Python: Scripts and Notebooks#

Python’s flexibility, ease of use, and rich libraries make it an ideal language for scientists working with data analysis and scientific computation. This wide collection of libraries and packages for scientific computing includes for instance NumPy, Pandas, Matplotlib, SciPy, and many more. Scientists can import these libraries and use them to perform complex computations and data visualizations.

A typical Python application may parse some command line arguments, read datafile, and call one or multiple libraries to process data and parameters to finally produce output results as new files or plots. From end to end, this corresponds to a sequence of Python instructions, that we do not want to type every time we do this analysis. Instead, we use a script.
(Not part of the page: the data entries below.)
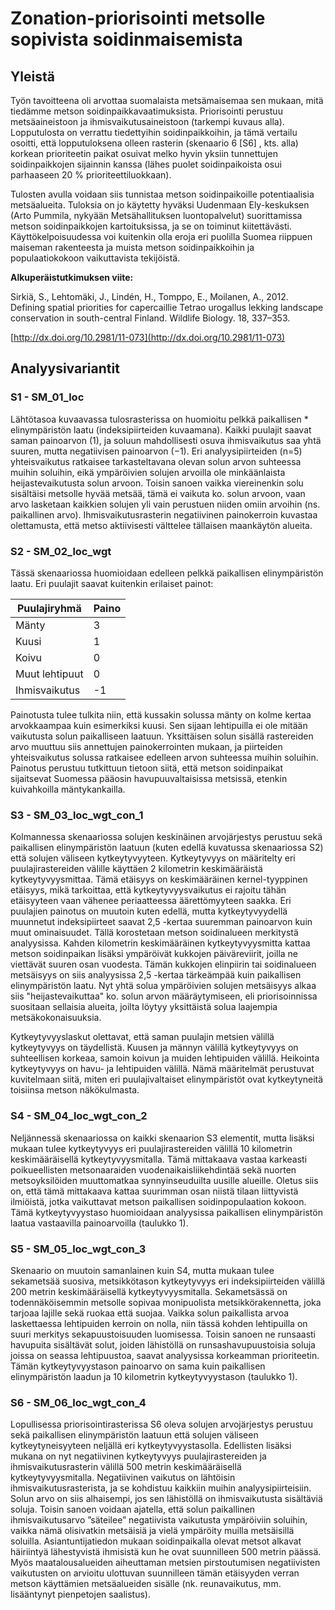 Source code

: # Zonation-priorisointi metsolle sopivista soidinmaisemista

## Yleistä

Työn tavoitteena oli arvottaa suomalaista metsämaisemaa sen mukaan, mitä tiedämme metson soidinpaikkavaatimuksista. Priorisointi perustuu metsäaineistoon ja ihmisvaikutusaineistoon (tarkempi kuvaus alla). Lopputulosta on verrattu tiedettyihin soidinpaikkoihin, ja tämä vertailu osoitti, että lopputuloksena olleen rasterin (skenaario 6 [S6] , kts. alla) korkean prioriteetin paikat osuivat melko hyvin yksiin tunnettujen soidinpaikkojen sijainnin kanssa (lähes puolet soidinpaikoista osui parhaaseen 20 % prioriteettiluokkaan).

Tulosten avulla voidaan siis tunnistaa metson soidinpaikoille potentiaalisia metsäalueita. Tuloksia on jo käytetty hyväksi Uudenmaan Ely-keskuksen (Arto Pummila, nykyään Metsähallituksen luontopalvelut) suorittamissa metson soidinpaikkojen kartoituksissa, ja se on toiminut kiitettävästi. Käyttökelpoisuudessa voi kuitenkin olla eroja eri puolilla Suomea riippuen maiseman rakenteesta ja muista metson soidinpaikkoihin ja populaatiokokoon vaikuttavista tekijöistä.

**Alkuperäistutkimuksen viite:**

Sirkiä, S., Lehtomäki, J., Lindén, H., Tomppo, E., Moilanen, A., 2012. Defining spatial priorities for capercaillie Tetrao urogallus lekking landscape conservation in south-central Finland. Wildlife Biology. 18, 337–353.

[http://dx.doi.org/10.2981/11-073](http://dx.doi.org/10.2981/11-073)

## Analyysivariantit

### S1 - SM_01_loc

Lähtötasoa kuvaavassa tulosrasterissa on huomioitu pelkkä paikallisen *
elinympäristön laatu (indeksipiirteiden kuvaamana). Kaikki puulajit saavat 
saman painoarvon (1), ja soluun mahdollisesti osuva ihmisvaikutus saa yhtä 
suuren, mutta negatiivisen painoarvon (−1). Eri analyysipiirteiden (n=5) 
yhteisvaikutus ratkaisee tarkasteltavana olevan solun arvon suhteessa muihin 
soluihin, eikä ympäröivien solujen arvoilla ole minkäänlaista 
heijastevaikutusta solun arvoon. Toisin sanoen vaikka viereinenkin solu 
sisältäisi metsolle hyvää metsää, tämä ei vaikuta ko. solun arvoon, vaan arvo 
lasketaan kaikkien solujen yli vain perustuen niiden omiin arvoihin (ns. 
paikallinen arvo). Ihmisvaikutusrasterin negatiivinen painokerroin kuvastaa 
olettamusta, että metso aktiivisesti välttelee tällaisen maankäytön alueita.

### S2 - SM_02_loc_wgt

Tässä skenaariossa huomioidaan edelleen pelkkä paikallisen elinympäristön 
laatu. Eri puulajit saavat kuitenkin erilaiset painot:

| Puulajiryhmä  | Paino |
|---------------|-------|
| Mänty         |     3 |
| Kuusi         |     1 |
| Koivu         |     0 |
| Muut lehtipuut|     0 |
| Ihmisvaikutus |    -1 |

Painotusta tulee tulkita niin, että kussakin solussa mänty on kolme kertaa 
arvokkaampaa kuin esimerkiksi kuusi. Sen sijaan lehtipuilla ei ole mitään 
vaikutusta solun paikalliseen laatuun. Yksittäisen solun sisällä rastereiden 
arvo muuttuu siis annettujen painokerrointen mukaan, ja piirteiden 
yhteisvaikutus solussa ratkaisee edelleen arvon suhteessa muihin soluihin. 
Painotus perustuu tutkittuun tietoon siitä, että metson soidinpaikat 
sijaitsevat Suomessa pääosin havupuuvaltaisissa metsissä, etenkin kuivahkoilla 
mäntykankailla. 

### S3 - SM_03_loc_wgt_con_1

Kolmannessa skenaariossa solujen keskinäinen arvojärjestys perustuu sekä 
paikallisen elinympäristön laatuun (kuten edellä kuvatussa skenaariossa S2) 
että solujen väliseen kytkeytyvyyteen. Kytkeytyvyys on määritelty eri 
puulajirastereiden välille käyttäen 2 kilometrin keskimääräistä 
kytkeytyvyysmittaa. Tämä etäisyys on keskimääräinen kernel-tyyppinen etäisyys, 
mikä tarkoittaa, että kytkeytyvyysvaikutus ei rajoitu tähän etäisyyteen vaan 
vähenee periaatteessa äärettömyyteen saakka. Eri puulajien painotus on 
muutoin kuten edellä, mutta kytkeytyvyydellä muunnetut indeksipiirteet saavat 
2,5 -kertaa suuremman painoarvon kuin muut ominaisuudet. Tällä korostetaan 
metson soidinalueen merkitystä analyysissa. Kahden kilometrin keskimääräinen 
kytkeytyvyysmitta kattaa metson soidinpaikan lisäksi ympäröivät kukkojen 
päiväreviirit, joilla ne viettävät suuren osan vuodesta. Tämän kukkojen 
elinpiirin tai soidinalueen metsäisyys on siis analyysissa 2,5 -kertaa 
tärkeämpää kuin paikallisen elinympäristön laatu. Nyt yhtä solua ympäröivien 
solujen metsäisyys alkaa siis "heijastevaikuttaa" ko. solun arvon 
määräytymiseen, eli priorisoinnissa suositaan sellaisia alueita, joilta löytyy 
yksittäistä solua laajempia metsäkokonaisuuksia.

Kytkeytyvyyslaskut olettavat, että saman puulajin metsien välillä kytkeytyvyys 
on täydellistä. Kuusen ja männyn välillä kytkeytyvyys on suhteellisen korkeaa, 
samoin koivun ja muiden lehtipuiden välillä. Heikointa kytkeytyvyys on havu- 
ja lehtipuiden välillä. Nämä määritelmät perustuvat kuvitelmaan siitä, miten 
eri puulajivaltaiset elinympäristöt ovat kytkeytyneitä toisiinsa metson 
näkökulmasta. 

### S4 - SM_04_loc_wgt_con_2

Neljännessä skenaariossa on kaikki skenaarion S3 elementit, mutta lisäksi 
mukaan tulee kytkeytyvyys eri puulajirastereiden välillä 10 kilometrin 
keskimääräisellä kytkeytyvyysmitalla. Tämä mittakaava vastaa karkeasti 
poikueellisten metsonaaraiden vuodenaikaisliikehdintää sekä nuorten 
metsoyksilöiden muuttomatkaa synnyinseuduilta uusille alueille. Oletus siis 
on, että tämä mittakaava kattaa suurimman osan niistä tilaan liittyvistä 
ilmiöistä, jotka vaikuttavat metson paikallisen soidinpopulaation kokoon. Tämä 
kytkeytyvyystaso huomioidaan analyysissa paikallisen elinympäristön laatua 
vastaavilla painoarvoilla (taulukko 1).

### S5 - SM_05_loc_wgt_con_3

Skenaario on muutoin samanlainen kuin S4, mutta mukaan tulee sekametsää 
suosiva, metsikkötason kytkeytyvyys eri indeksipiirteiden välillä 200 metrin 
keskimääräisellä kytkeytyvyysmitalla. Sekametsässä on todennäköisemmin 
metsolle sopivaa monipuolista metsikkörakennetta, joka tarjoaa lajille sekä 
ruokaa että suojaa. Vaikka solun paikallista arvoa laskettaessa lehtipuiden 
kerroin on nolla, niin tässä kohden lehtipuilla on suuri merkitys 
sekapuustoisuuden luomisessa. Toisin sanoen ne runsaasti havupuita sisältävät 
solut, joiden lähistöllä on runsashavupuustoisia soluja joissa on seassa 
lehtipuustoa, saavat analyysissa korkeamman prioriteetin. Tämän 
kytkeytyvyystason painoarvo on sama kuin paikallisen elinympäristön laadun ja 
10 kilometrin kytkeytyvyystason (taulukko 1). 

### S6 - SM_06_loc_wgt_con_4

Lopullisessa priorisointirasterissa S6 oleva solujen arvojärjestys perustuu 
sekä paikallisen elinympäristön laatuun että solujen väliseen 
kytkeytyneisyyteen neljällä eri kytkeytyvyystasolla. Edellisten lisäksi mukana 
on nyt negatiivinen kytkeytyvyys puulajirastereiden ja ihmisvaikutusrasterin 
välillä 500 metrin keskimääräisellä kytkeytyvyysmitalla. Negatiivinen vaikutus 
on lähtöisin ihmisvaikutusrasterista, ja se kohdistuu kaikkiin muihin 
analyysipiirteisiin. Solun arvo on siis alhaisempi, jos sen lähistöllä on 
ihmisvaikutusta sisältäviä soluja. Toisin sanoen voidaan ajatella, että solun 
paikallinen ihmisvaikutusarvo ”säteilee” negatiivista vaikutusta ympäröiviin 
soluihin, vaikka nämä olisivatkin metsäisiä ja vielä ympäröity muilla 
metsäisillä soluilla. Asiantuntijatiedon mukaan soidinpaikalla olevat metsot 
alkavat häiriintyä lähestyvistä ihmisistä kun he ovat suunnilleen 500 metrin 
päässä. Myös maatalousalueiden aiheuttaman metsien pirstoutumisen 
negatiivisten vaikutusten on arvioitu ulottuvan suunnilleen tämän etäisyyden 
verran metson käyttämien metsäalueiden sisälle (nk. reunavaikutus, mm. 
lisääntynyt pienpetojen saalistus).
A Python script is a sequence of instructions written in the Python programming language that can be executed by a Python interpreter. Python scripts can be used for various tasks such as automating repetitive tasks, processing data, building applications, and more. They are typically saved in plain text files with the .py file extension.

To execute a Python script, you need to have a Python interpreter installed on your computer. Once you have the interpreter installed, you can run the script from the command line by typing

python myscript.py

Python scripts can be simple or complex depending on the task at hand. They can include variables, conditional statements, loops, functions, classes, and modules. With the help of libraries and frameworks, Python scripts can be used for a wide range of applications, including web development, scientific computing, data analysis, machine learning, and more.

Typical Python script and how to run it#

To start with the basics, here is a Hello World script in Python:

%%file sample_script.py
#!/usr/bin/env python3
""" Example of python script """

print("hello world!")

which you can run with the Python interpreter

! python3 sample_script.py
hello world!

The first line in this example has a shebang (#!) and tells how your Unix shell should execute this file. This line only exists if one plans to use it as an executable. The second line contains a triple quote string, which corresponds to the documentation of your script. This is the place where you give what the script does, possibly state your name as the author etc. (We’ll see below why this is important).

! chmod +x sample_script.py
! ./sample_script.py
hello world!

The second line of this script calls the print function with the argument of hello world!. print is a built-in Python function that allows users to output messages to the command line.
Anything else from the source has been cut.